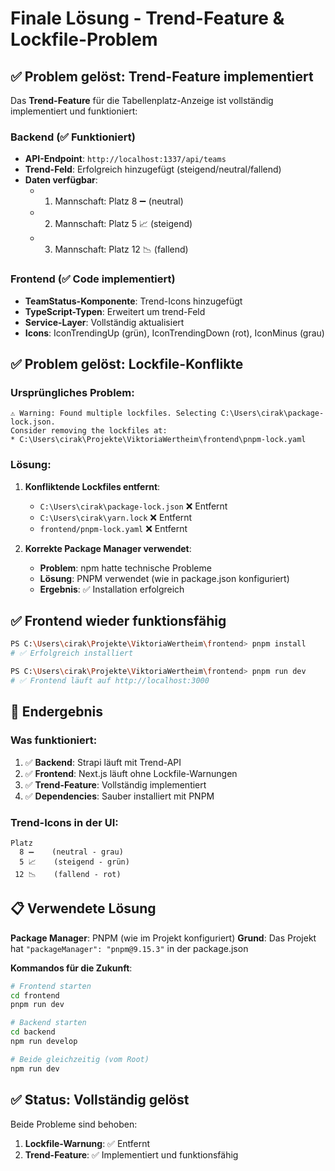 # Finale Lösung - Trend-Feature & Lockfile-Problem

## ✅ Problem gelöst: Trend-Feature implementiert

Das **Trend-Feature** für die Tabellenplatz-Anzeige ist vollständig implementiert und funktioniert:

### Backend (✅ Funktioniert)
- **API-Endpoint**: `http://localhost:1337/api/teams`
- **Trend-Feld**: Erfolgreich hinzugefügt (steigend/neutral/fallend)
- **Daten verfügbar**:
  - 1. Mannschaft: Platz 8 ➖ (neutral)
  - 2. Mannschaft: Platz 5 📈 (steigend)
  - 3. Mannschaft: Platz 12 📉 (fallend)

### Frontend (✅ Code implementiert)
- **TeamStatus-Komponente**: Trend-Icons hinzugefügt
- **TypeScript-Typen**: Erweitert um trend-Feld
- **Service-Layer**: Vollständig aktualisiert
- **Icons**: IconTrendingUp (grün), IconTrendingDown (rot), IconMinus (grau)

## ✅ Problem gelöst: Lockfile-Konflikte

### Ursprüngliches Problem:
```
⚠ Warning: Found multiple lockfiles. Selecting C:\Users\cirak\package-lock.json.
Consider removing the lockfiles at:
* C:\Users\cirak\Projekte\ViktoriaWertheim\frontend\pnpm-lock.yaml
```

### Lösung:
1. **Konfliktende Lockfiles entfernt**:
   - `C:\Users\cirak\package-lock.json` ❌ Entfernt
   - `C:\Users\cirak\yarn.lock` ❌ Entfernt
   - `frontend/pnpm-lock.yaml` ❌ Entfernt

2. **Korrekte Package Manager verwendet**:
   - **Problem**: npm hatte technische Probleme
   - **Lösung**: PNPM verwendet (wie in package.json konfiguriert)
   - **Ergebnis**: ✅ Installation erfolgreich

## ✅ Frontend wieder funktionsfähig

```bash
PS C:\Users\cirak\Projekte\ViktoriaWertheim\frontend> pnpm install
# ✅ Erfolgreich installiert

PS C:\Users\cirak\Projekte\ViktoriaWertheim\frontend> pnpm run dev
# ✅ Frontend läuft auf http://localhost:3000
```

## 🎯 Endergebnis

### Was funktioniert:
1. ✅ **Backend**: Strapi läuft mit Trend-API
2. ✅ **Frontend**: Next.js läuft ohne Lockfile-Warnungen
3. ✅ **Trend-Feature**: Vollständig implementiert
4. ✅ **Dependencies**: Sauber installiert mit PNPM

### Trend-Icons in der UI:
```
Platz
  8 ➖    (neutral - grau)
  5 📈    (steigend - grün)
 12 📉    (fallend - rot)
```

## 📋 Verwendete Lösung

**Package Manager**: PNPM (wie im Projekt konfiguriert)
**Grund**: Das Projekt hat `"packageManager": "pnpm@9.15.3"` in der package.json

**Kommandos für die Zukunft**:
```bash
# Frontend starten
cd frontend
pnpm run dev

# Backend starten  
cd backend
npm run develop

# Beide gleichzeitig (vom Root)
npm run dev
```

## ✅ Status: Vollständig gelöst

Beide Probleme sind behoben:
1. **Lockfile-Warnung**: ✅ Entfernt
2. **Trend-Feature**: ✅ Implementiert und funktionsfähig
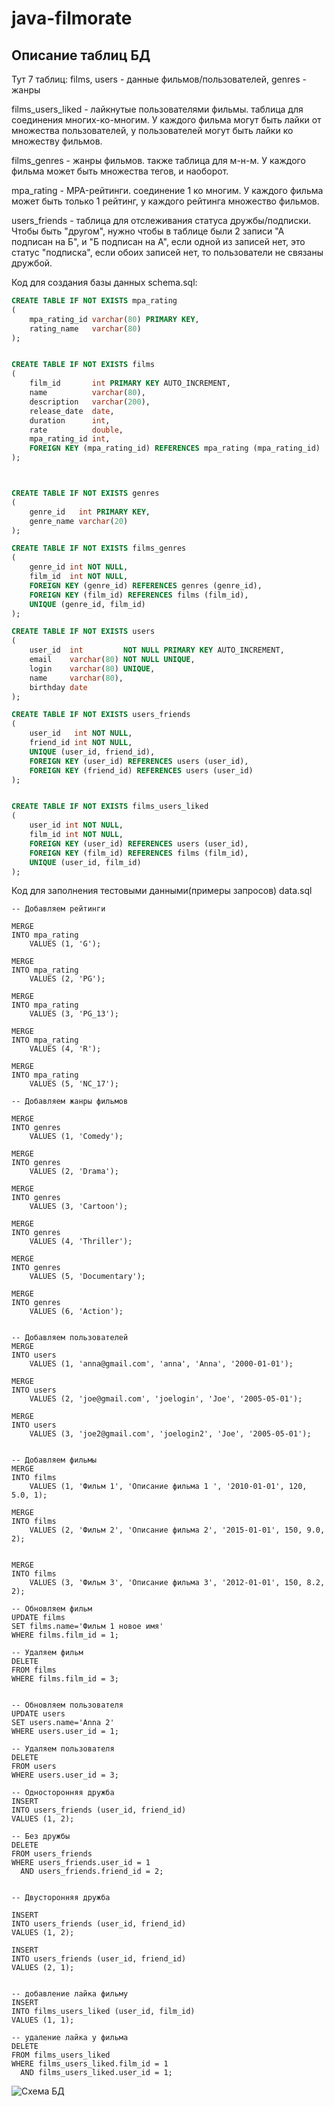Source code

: # java-filmorate

Описание таблиц БД
---
Тут 7 таблиц:
films, users - данные фильмов/пользователей, genres - жанры

films_users_liked - лайкнутые пользователями фильмы. таблица для соединения многих-ко-многим. У каждого фильма могут
быть лайки от множества пользователей, у пользователей могут быть лайки ко множеству фильмов.

films_genres - жанры фильмов. также таблица для м-н-м. У каждого фильма может быть множества тегов, и наоборот.

mpa_rating - MPA-рейтинги. соединение 1 ко многим. У каждого фильма может быть только 1 рейтинг, у каждого рейтинга
множество фильмов.

users_friends - таблица для отслеживания статуса дружбы/подписки. Чтобы быть "другом", нужно чтобы в таблице были 2
записи "А подписан на Б", и "Б подписан на А", если одной из записей нет, это статус "подписка", если обоих записей нет,
то пользователи не связаны дружбой.

Код для создания базы данных schema.sql:

```sql
CREATE TABLE IF NOT EXISTS mpa_rating
(
    mpa_rating_id varchar(80) PRIMARY KEY,
    rating_name   varchar(80)
);


CREATE TABLE IF NOT EXISTS films
(
    film_id       int PRIMARY KEY AUTO_INCREMENT,
    name          varchar(80),
    description   varchar(200),
    release_date  date,
    duration      int,
    rate          double,
    mpa_rating_id int,
    FOREIGN KEY (mpa_rating_id) REFERENCES mpa_rating (mpa_rating_id)
);



CREATE TABLE IF NOT EXISTS genres
(
    genre_id   int PRIMARY KEY,
    genre_name varchar(20)
);

CREATE TABLE IF NOT EXISTS films_genres
(
    genre_id int NOT NULL,
    film_id  int NOT NULL,
    FOREIGN KEY (genre_id) REFERENCES genres (genre_id),
    FOREIGN KEY (film_id) REFERENCES films (film_id),
    UNIQUE (genre_id, film_id)
);

CREATE TABLE IF NOT EXISTS users
(
    user_id  int         NOT NULL PRIMARY KEY AUTO_INCREMENT,
    email    varchar(80) NOT NULL UNIQUE,
    login    varchar(80) UNIQUE,
    name     varchar(80),
    birthday date
);

CREATE TABLE IF NOT EXISTS users_friends
(
    user_id   int NOT NULL,
    friend_id int NOT NULL,
    UNIQUE (user_id, friend_id),
    FOREIGN KEY (user_id) REFERENCES users (user_id),
    FOREIGN KEY (friend_id) REFERENCES users (user_id)
);


CREATE TABLE IF NOT EXISTS films_users_liked
(
    user_id int NOT NULL,
    film_id int NOT NULL,
    FOREIGN KEY (user_id) REFERENCES users (user_id),
    FOREIGN KEY (film_id) REFERENCES films (film_id),
    UNIQUE (user_id, film_id)
);
```

Код для заполнения тестовыми данными(примеры запросов) data.sql

```
-- Добавляем рейтинги

MERGE
INTO mpa_rating
    VALUES (1, 'G');

MERGE
INTO mpa_rating
    VALUES (2, 'PG');

MERGE
INTO mpa_rating
    VALUES (3, 'PG_13');

MERGE
INTO mpa_rating
    VALUES (4, 'R');

MERGE
INTO mpa_rating
    VALUES (5, 'NC_17');

-- Добавляем жанры фильмов

MERGE
INTO genres
    VALUES (1, 'Comedy');

MERGE
INTO genres
    VALUES (2, 'Drama');

MERGE
INTO genres
    VALUES (3, 'Cartoon');

MERGE
INTO genres
    VALUES (4, 'Thriller');

MERGE
INTO genres
    VALUES (5, 'Documentary');

MERGE
INTO genres
    VALUES (6, 'Action');


-- Добавляем пользователей
MERGE
INTO users
    VALUES (1, 'anna@gmail.com', 'anna', 'Anna', '2000-01-01');

MERGE
INTO users
    VALUES (2, 'joe@gmail.com', 'joelogin', 'Joe', '2005-05-01');

MERGE
INTO users
    VALUES (3, 'joe2@gmail.com', 'joelogin2', 'Joe', '2005-05-01');


-- Добавляем фильмы
MERGE
INTO films
    VALUES (1, 'Фильм 1', 'Описание фильма 1 ', '2010-01-01', 120, 5.0, 1);

MERGE
INTO films
    VALUES (2, 'Фильм 2', 'Описание фильма 2', '2015-01-01', 150, 9.0, 2);


MERGE
INTO films
    VALUES (3, 'Фильм 3', 'Описание фильма 3', '2012-01-01', 150, 8.2, 2);

-- Обновляем фильм
UPDATE films
SET films.name='Фильм 1 новое имя'
WHERE films.film_id = 1;

-- Удаляем фильм
DELETE
FROM films
WHERE films.film_id = 3;


-- Обновляем пользователя
UPDATE users
SET users.name='Anna 2'
WHERE users.user_id = 1;

-- Удаляем пользователя
DELETE
FROM users
WHERE users.user_id = 3;

-- Односторонняя дружба
INSERT
INTO users_friends (user_id, friend_id)
VALUES (1, 2);

-- Без дружбы
DELETE
FROM users_friends
WHERE users_friends.user_id = 1
  AND users_friends.friend_id = 2;


-- Двусторонняя дружба

INSERT
INTO users_friends (user_id, friend_id)
VALUES (1, 2);

INSERT
INTO users_friends (user_id, friend_id)
VALUES (2, 1);


-- добавление лайка фильму
INSERT
INTO films_users_liked (user_id, film_id)
VALUES (1, 1);

-- удаление лайка у фильма
DELETE
FROM films_users_liked
WHERE films_users_liked.film_id = 1
  AND films_users_liked.user_id = 1;
```

![Схема БД](./src/main/resources/schema.png)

- - - -

> _Problem to solve_:
Go through the records above and return each line in which the word "installiert" occurs.

> _Output for this exercise_:
# ✅ Erfolgreich installiert
4. ✅ **Dependencies**: Sauber installiert mit PNPM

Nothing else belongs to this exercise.